Last week we reported that Delta Airlines CEO Ed Bastian officially asked the Biden DOJ to help deter aggressive behavior on flights, telling AG Merrick Garland that a list "will help prevent future incidents and serve as a strong symbol of the consequences of not complying with crew member instructions on commercial aircraft."

Today we learn that this has been in the works for a while, as Bloomberg reports that the largest airlines in the US have been working with the Biden administration 'for months' to compile a no-fly list of unruly passengers amid attacks on flight attendants, airport gate agents and fellow travelers.

Discussions among the carriers, their Airlines for America trade group, the Department of Homeland Security and Transportation Security Administration over the issue have intensified over the last six months or so, two people familiar with the issue said, asking not to be named because the talks are private. Airline unions also have been involved in some of the talks. -Bloomberg

Last year, 72% of the 5,981 reports of pandemic-era passenger incidents were related to masks according to the FAA, which launched investigations into more than 1,105 more serious incidents in 2021 - over 3x the previous high since the agency began collecting data in 1995.

Currently one of the largest stumbling blocks is trying to deploy uniform standards across airlines for banned individuals, as well as how to limit 'inevitable cases of mistaken identity.'

"It’s one thing to say you can’t fly on one airline," according to effrey Price, an aviation security consultant and professor of aviation management at Metropolitan State University of Denver, who hasn’t been involved in the talks. "It’s another thing to say you can’t fly on any airline."

According to Transportation Secretary Pete Buttigieg, a unified no-fly list is something the government is considering, though his agency plays no current role in security checks.

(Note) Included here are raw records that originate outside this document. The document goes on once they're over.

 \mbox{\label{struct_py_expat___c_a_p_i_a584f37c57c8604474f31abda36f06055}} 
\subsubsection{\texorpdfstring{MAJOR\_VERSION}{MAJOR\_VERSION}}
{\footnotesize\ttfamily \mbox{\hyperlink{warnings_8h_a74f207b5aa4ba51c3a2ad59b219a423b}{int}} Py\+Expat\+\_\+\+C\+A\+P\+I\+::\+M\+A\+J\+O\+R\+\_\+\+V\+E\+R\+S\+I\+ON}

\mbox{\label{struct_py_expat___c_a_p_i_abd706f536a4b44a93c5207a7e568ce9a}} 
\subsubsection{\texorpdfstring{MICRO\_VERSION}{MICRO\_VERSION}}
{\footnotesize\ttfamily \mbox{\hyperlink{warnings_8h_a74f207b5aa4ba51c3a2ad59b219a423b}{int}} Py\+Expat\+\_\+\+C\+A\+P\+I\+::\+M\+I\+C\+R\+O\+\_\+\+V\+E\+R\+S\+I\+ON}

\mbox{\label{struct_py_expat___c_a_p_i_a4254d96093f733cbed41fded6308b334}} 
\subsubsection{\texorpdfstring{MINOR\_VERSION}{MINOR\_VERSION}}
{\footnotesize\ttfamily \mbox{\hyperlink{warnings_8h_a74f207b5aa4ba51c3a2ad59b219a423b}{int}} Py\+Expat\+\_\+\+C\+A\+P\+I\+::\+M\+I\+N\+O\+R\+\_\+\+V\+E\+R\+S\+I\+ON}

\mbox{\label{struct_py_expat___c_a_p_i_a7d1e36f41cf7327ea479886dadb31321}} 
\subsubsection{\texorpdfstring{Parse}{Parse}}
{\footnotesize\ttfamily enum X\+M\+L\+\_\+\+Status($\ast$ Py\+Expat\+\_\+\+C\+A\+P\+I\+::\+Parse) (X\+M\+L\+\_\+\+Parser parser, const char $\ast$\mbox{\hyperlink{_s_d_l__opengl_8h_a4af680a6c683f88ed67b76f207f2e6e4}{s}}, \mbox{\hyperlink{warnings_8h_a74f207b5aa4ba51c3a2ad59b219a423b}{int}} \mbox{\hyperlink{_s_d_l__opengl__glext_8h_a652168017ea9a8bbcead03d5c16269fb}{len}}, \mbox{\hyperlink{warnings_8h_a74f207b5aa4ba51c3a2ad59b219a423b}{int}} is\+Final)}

Delta has put nearly 1,900 people on its no-fly list for refusing to comply with mask requirements and has shared 900 of the names with the TSA to possibly pursue civil penalties. United Airlines has banned more than 800 from its flights for refusing to wear a mask. Southwest declined to disclose how many are on its internal list. -Bloomberg

"Obviously, there are enormous implications in terms of civil liberties, in terms of how you administer something like that," Buttigieg told CNN. "Even when it was over terrorism, it was not a simple thing to set up. So none of these things can be done lightly. But I think all of these things need to be looked at, at a moment like this."

How long before no-fly lists include unvaccinated individuals?